[Start of Attachment]

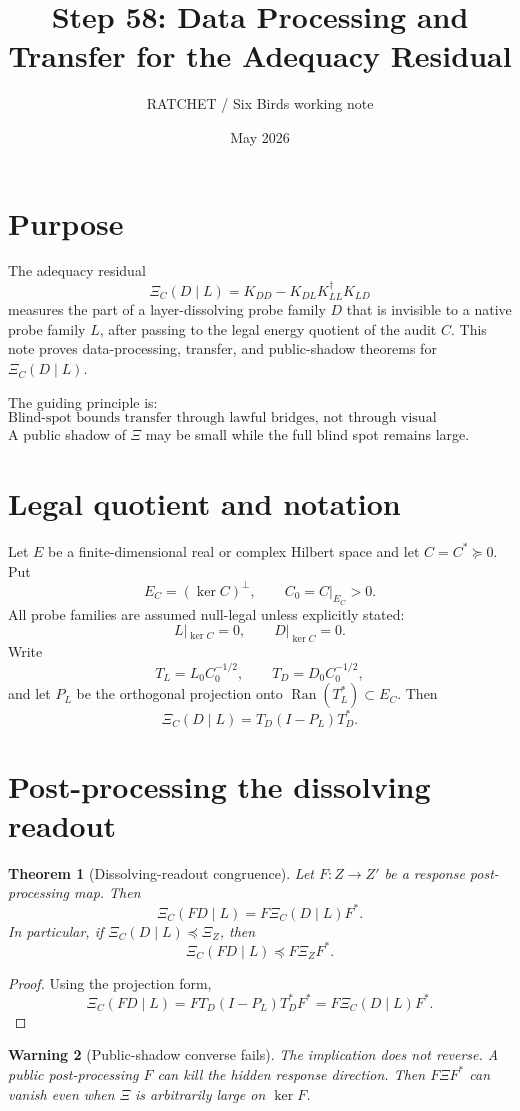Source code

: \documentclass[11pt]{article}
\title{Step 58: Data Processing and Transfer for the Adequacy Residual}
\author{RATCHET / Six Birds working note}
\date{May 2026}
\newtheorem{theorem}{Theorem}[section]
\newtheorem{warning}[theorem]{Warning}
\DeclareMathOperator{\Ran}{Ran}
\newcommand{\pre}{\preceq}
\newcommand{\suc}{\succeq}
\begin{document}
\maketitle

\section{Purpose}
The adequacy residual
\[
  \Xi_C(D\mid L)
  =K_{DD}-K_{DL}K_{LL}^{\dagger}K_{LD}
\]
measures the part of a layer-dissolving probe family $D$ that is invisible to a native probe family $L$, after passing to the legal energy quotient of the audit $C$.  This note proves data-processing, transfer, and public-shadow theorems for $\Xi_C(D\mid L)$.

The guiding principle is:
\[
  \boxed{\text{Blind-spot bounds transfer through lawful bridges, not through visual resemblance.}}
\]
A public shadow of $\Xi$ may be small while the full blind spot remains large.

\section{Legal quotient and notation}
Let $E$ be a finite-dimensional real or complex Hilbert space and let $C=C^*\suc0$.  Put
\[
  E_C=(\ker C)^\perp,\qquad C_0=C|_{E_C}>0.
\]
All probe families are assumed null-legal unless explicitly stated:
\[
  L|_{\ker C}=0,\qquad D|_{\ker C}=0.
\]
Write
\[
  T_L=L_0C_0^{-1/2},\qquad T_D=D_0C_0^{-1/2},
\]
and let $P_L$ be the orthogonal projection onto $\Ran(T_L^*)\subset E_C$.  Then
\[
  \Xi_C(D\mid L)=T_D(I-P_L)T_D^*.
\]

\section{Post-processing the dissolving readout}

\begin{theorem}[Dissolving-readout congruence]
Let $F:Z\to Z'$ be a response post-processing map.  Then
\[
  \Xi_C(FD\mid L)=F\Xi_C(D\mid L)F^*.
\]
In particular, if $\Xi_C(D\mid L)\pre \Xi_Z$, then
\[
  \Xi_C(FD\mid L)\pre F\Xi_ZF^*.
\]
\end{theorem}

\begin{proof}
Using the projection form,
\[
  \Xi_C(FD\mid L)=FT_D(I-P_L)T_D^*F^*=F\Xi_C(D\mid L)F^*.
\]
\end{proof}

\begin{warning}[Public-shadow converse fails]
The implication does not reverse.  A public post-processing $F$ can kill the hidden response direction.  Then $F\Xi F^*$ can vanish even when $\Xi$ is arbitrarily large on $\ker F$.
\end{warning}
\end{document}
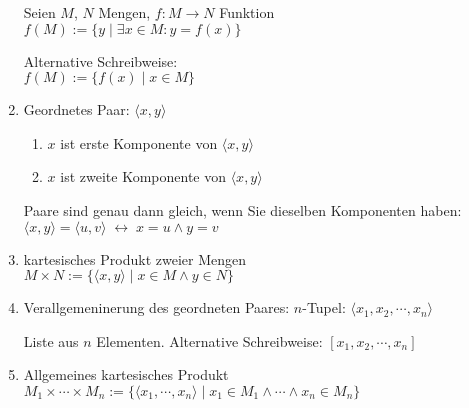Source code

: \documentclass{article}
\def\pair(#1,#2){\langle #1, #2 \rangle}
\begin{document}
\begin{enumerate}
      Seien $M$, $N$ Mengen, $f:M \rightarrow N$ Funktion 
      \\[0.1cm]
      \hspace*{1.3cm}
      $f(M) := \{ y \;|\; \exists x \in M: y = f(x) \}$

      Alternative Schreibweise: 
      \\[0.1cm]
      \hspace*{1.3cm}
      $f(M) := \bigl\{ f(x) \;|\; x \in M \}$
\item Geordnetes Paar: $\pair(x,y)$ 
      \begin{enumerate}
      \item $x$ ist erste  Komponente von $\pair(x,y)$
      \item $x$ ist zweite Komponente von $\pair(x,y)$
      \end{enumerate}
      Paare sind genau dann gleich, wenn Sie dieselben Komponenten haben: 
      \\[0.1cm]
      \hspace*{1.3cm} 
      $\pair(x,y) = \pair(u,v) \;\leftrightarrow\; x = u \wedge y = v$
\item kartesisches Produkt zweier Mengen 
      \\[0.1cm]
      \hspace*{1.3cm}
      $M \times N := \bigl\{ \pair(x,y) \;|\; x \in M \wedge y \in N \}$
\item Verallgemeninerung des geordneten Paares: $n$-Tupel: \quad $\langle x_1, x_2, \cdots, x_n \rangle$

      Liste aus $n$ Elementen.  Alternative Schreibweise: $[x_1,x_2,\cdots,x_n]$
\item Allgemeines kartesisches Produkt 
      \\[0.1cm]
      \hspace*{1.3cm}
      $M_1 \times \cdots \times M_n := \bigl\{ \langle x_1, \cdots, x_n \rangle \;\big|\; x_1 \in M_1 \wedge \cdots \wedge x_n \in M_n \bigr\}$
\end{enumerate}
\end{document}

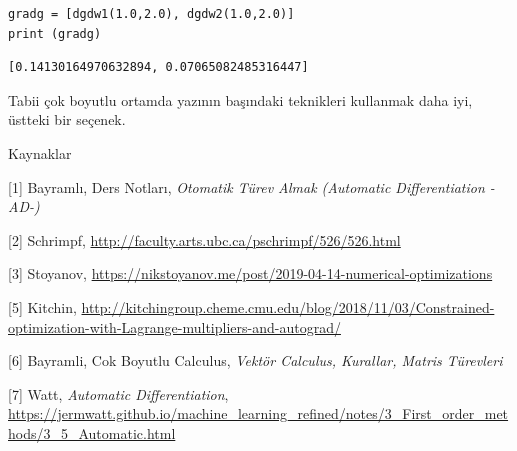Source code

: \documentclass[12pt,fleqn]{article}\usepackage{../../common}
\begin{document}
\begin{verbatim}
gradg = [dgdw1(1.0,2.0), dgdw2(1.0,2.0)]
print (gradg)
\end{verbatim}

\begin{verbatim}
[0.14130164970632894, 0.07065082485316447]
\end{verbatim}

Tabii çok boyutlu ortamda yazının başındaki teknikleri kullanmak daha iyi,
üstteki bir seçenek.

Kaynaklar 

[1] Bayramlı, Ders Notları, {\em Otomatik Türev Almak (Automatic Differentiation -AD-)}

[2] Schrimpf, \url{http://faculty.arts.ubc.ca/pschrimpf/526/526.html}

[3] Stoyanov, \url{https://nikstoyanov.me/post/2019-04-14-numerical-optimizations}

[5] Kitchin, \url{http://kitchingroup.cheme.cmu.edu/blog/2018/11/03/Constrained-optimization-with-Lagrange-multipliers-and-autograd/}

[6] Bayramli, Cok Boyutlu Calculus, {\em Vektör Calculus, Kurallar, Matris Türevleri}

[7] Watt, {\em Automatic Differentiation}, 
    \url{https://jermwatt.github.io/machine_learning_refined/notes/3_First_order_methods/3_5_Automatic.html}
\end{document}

[End of Attachment]
[Start of Attachment]

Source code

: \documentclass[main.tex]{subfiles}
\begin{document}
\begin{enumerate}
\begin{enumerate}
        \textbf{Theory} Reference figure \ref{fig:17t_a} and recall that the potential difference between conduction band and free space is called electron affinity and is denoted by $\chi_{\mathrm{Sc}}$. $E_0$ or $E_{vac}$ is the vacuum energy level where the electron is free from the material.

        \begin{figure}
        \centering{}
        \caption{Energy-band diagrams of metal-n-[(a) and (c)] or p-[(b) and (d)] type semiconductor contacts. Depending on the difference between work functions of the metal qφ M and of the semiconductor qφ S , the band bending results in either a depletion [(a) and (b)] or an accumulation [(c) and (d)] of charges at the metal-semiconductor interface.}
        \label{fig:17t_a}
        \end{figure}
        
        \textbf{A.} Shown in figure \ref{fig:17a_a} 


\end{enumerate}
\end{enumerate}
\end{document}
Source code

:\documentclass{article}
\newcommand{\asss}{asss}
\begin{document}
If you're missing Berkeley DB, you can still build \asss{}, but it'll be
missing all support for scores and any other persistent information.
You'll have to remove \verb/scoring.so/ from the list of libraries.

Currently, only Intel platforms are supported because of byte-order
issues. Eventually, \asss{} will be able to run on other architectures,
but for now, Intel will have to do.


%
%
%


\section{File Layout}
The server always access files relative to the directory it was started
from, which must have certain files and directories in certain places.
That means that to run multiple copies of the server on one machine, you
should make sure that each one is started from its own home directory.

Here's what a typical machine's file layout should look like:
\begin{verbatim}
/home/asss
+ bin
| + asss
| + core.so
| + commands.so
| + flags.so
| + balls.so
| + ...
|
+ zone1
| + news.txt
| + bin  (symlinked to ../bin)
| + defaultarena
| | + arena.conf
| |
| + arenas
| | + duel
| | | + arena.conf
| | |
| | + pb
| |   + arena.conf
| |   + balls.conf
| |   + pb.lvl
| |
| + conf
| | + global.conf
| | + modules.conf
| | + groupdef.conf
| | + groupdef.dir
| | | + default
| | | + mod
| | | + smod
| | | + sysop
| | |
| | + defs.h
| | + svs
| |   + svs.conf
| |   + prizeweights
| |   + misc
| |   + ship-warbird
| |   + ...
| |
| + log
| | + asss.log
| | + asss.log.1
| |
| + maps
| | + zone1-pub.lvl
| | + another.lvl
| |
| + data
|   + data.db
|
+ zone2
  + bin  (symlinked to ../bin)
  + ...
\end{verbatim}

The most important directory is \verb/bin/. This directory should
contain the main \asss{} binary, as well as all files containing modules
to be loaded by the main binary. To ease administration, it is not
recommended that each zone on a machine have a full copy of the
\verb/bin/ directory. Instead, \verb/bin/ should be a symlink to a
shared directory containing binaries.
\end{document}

[End of Attachment]
[Start of Attachment]

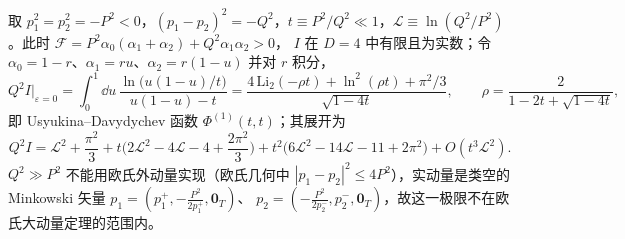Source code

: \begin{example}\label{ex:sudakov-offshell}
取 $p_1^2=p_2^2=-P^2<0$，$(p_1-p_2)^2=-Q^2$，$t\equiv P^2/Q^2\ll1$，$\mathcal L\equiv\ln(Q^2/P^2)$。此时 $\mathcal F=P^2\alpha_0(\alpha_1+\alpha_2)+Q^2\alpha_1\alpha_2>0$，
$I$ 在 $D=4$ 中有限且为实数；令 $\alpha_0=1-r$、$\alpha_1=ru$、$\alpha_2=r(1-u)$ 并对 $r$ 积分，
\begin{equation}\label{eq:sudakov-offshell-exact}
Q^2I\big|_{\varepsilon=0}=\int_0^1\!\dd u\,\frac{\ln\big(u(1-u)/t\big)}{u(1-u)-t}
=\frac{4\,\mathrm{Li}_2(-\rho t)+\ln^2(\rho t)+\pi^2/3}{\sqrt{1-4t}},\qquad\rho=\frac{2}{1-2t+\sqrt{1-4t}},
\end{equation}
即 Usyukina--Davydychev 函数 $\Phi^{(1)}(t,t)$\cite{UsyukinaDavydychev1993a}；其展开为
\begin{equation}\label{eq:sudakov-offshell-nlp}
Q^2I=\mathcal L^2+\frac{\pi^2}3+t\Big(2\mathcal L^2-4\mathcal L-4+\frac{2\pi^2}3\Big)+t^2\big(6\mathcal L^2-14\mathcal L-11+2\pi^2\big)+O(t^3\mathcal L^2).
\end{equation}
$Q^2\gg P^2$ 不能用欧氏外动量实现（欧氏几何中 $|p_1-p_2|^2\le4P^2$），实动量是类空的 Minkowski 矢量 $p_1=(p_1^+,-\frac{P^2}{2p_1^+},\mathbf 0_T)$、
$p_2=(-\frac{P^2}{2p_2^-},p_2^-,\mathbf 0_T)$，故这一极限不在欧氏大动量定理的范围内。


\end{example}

[End of Attachment]

=== Work required ===
Only lines with the word "home" should be collected from the material.

=== Result ===
should make sure that each one is started from its own home directory.
/home/asss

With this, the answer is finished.